Der Bezirksrevisor erhob gegen die Festsetzung Erinnerung mit der Begründung, das Gesetz sehe für die Beiordnung nach § 62d AufenthG keine Gebühr zulasten der Staatskasse vor. Es handele sich um eine Regelungslücke, auf die der Rechtsausschuss des Bundesrates in seiner Stellungnahme zur Gesetzesvorlage ausdrücklich hingewiesen habe. Der Gesetzgeber habe hierauf bewusst nicht reagiert, sodass die Regelungslücke hinzunehmen sei.

Spezialgesetzliche Vergütungsregelung bei Beiordnung für Abschiebehaft fehlt

Die Argumentation des Bezirksrevisors überzeugte das mit der Erinnerung befasste AG nicht. Zwar fehle es tatsächlich an einer spezialgesetzlichen Regelung hinsichtlich der Vergütung von nach § 62d AufenthG beigeordneten Rechtsanwälten, jedoch sei eine solche Regelung nicht erforderlich. In diesen Fällen greife ohne weiteres die Auffangnorm des § 45 Abs. 3 RVG.

Keine Beiordnung ohne Gebührenanspruch

Die seitens des Bezirksrevisors offensichtlich vertretene Auslegung, dass ein beigeordneter Anwalt seine Vergütungsansprüche selbst bei seinem Mandanten geltend machen müsse, sei dem deutschen Recht fremd. In zahlreichen anderen Vorschriften der Beiordnung – so der Beiordnung in familiengerichtlichen Angelegenheiten gem. § 78 FamFG oder der Beiordnung in einem strafrechtlichen Wiederaufnahmeverfahren gem. § 364b StPO – sei anerkannt, dass die Vergütung sich in Ermangelung einer spezialrechtlichen Vorschrift nach § 45 Abs. 3 RVG richtet. Dies gilt nach der Entscheidung des AG auch für die Beiordnung im Rahmen einer Abschiebehaft.

Beiordnung ohne Gebührenanspruch wäre lebensfremd

Darüber hinaus erscheint dem Gericht die Annahme, ein vom Gericht zwingend beizuordnender Rechtsanwalt würde ein Mandat ohne gesetzlichen Vergütungsanspruch gegen die Staatskasse übernehmen, lebensfremd. Soweit eine Ausnahme für den Notanwalt nach § 78b ZPO (Rechtsuchender findet in einem Anwaltsprozess keinen zu seiner Vertretung bereiten Rechtsanwalt) vertreten wird, ist dieser Fall nicht vergleichbar, da der Notanwalt sein Tätigwerden nach § 78c ZPO von der Zahlung eines Vorschusses abhängig machen kann.

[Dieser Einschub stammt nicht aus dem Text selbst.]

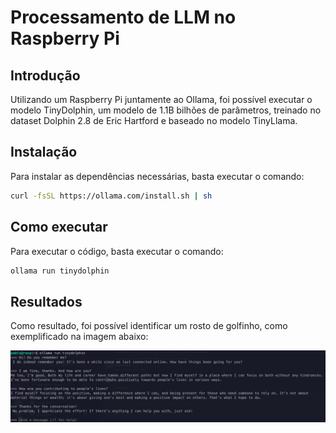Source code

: # Processamento de LLM no Raspberry Pi

## Introdução

Utilizando um Raspberry Pi juntamente ao Ollama, foi possível executar o modelo TinyDolphin, um modelo de 1.1B bilhões de parâmetros, treinado no dataset Dolphin 2.8 de Eric Hartford e baseado no modelo TinyLlama.

## Instalação

Para instalar as dependências necessárias, basta executar o comando:

```bash
curl -fsSL https://ollama.com/install.sh | sh
```

## Como executar

Para executar o código, basta executar o comando:

```bash
ollama run tinydolphin
```

## Resultados

Como resultado, foi possível identificar um rosto de golfinho, como exemplificado na imagem abaixo:

![Resultado](./img/image.png)
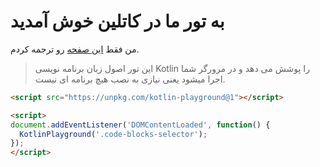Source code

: # به تور ما در کاتلین خوش آمدید

من فقط [این صفحه](https://kotlinlang.org/docs/kotlin-tour-welcome.html) رو ترجمه کردم.  
> این تور اصول زبان برنامه نویسی Kotlin را پوشش می دهد و در مرورگر شما اجرا میشود یعنی نیازی به نصب هیچ برنامه ای نیست.


```html
<script src="https://unpkg.com/kotlin-playground@1"></script>

<script>
document.addEventListener('DOMContentLoaded', function() {
  KotlinPlayground('.code-blocks-selector');
});
</script>
```
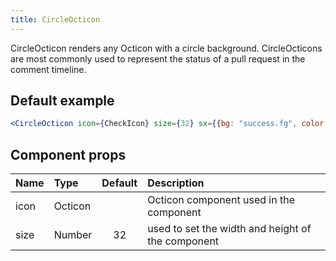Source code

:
```yaml
---
title: CircleOcticon
---
```


CircleOcticon renders any Octicon with a circle background. CircleOcticons are most commonly used to represent the status of a pull request in the comment timeline.

## Default example

```jsx live
<CircleOcticon icon={CheckIcon} size={32} sx={{bg: "success.fg", color: "fg.onEmphasis"}} />
```

## Component props

| Name | Type    | Default | Description                                       |
| :--- | :------ | :-----: | :------------------------------------------------ |
| icon | Octicon |         | Octicon component used in the component           |
| size | Number  |   32    | used to set the width and height of the component |
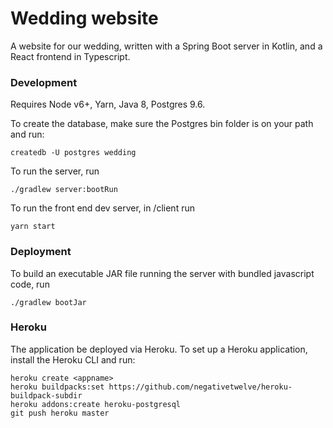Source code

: # Wedding website

A website for our wedding, written with a Spring Boot server in Kotlin, and a React frontend in Typescript.

### Development
Requires Node v6+, Yarn, Java 8, Postgres 9.6.

To create the database, make sure the Postgres bin folder is on your path and run:
```
createdb -U postgres wedding
```

To run the server, run
```
./gradlew server:bootRun
```
To run the front end dev server, in /client run
```
yarn start
```

### Deployment
To build an executable JAR file running the server with bundled javascript code, run
```
./gradlew bootJar
```

### Heroku
The application be deployed via Heroku. To set up a Heroku application, install the Heroku CLI and run:
```
heroku create <appname>
heroku buildpacks:set https://github.com/negativetwelve/heroku-buildpack-subdir
heroku addons:create heroku-postgresql
git push heroku master
```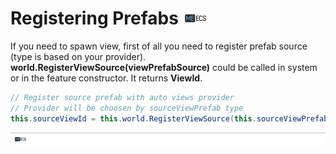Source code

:# Registering Prefabs [![](Logo-Tiny.png)](/../../#glossary)
If you need to spawn view, first of all you need to register prefab source (type is based on your provider). **world.RegisterViewSource(viewPrefabSource)** could be called in system or in the feature constructor. It returns **ViewId**.
```csharp
// Register source prefab with auto views provider
// Provider will be choosen by sourceViewPrefab type
this.sourceViewId = this.world.RegisterViewSource(this.sourceViewPrefab);
```

[![](Footer.png)](/../../#glossary)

Gebührenanspruch des beigeordneten Anwalts gegen die Staatskasse

Im Ergebnis folgt damit der Anspruch des beigeordneten Anwalts auf Vergütung der erbrachten Tätigkeit nach der Entscheidung des AG aus § 45 Abs. 3 RVG, der Anspruch auf Erstattung der geltend gemachten Auslagen aus § 46 Abs. 1 RVG. Der Erinnerung des Bezirksrevisors gegen die Kostenfestsetzung des Rechtspflegers blieb damit der Erfolg versagt.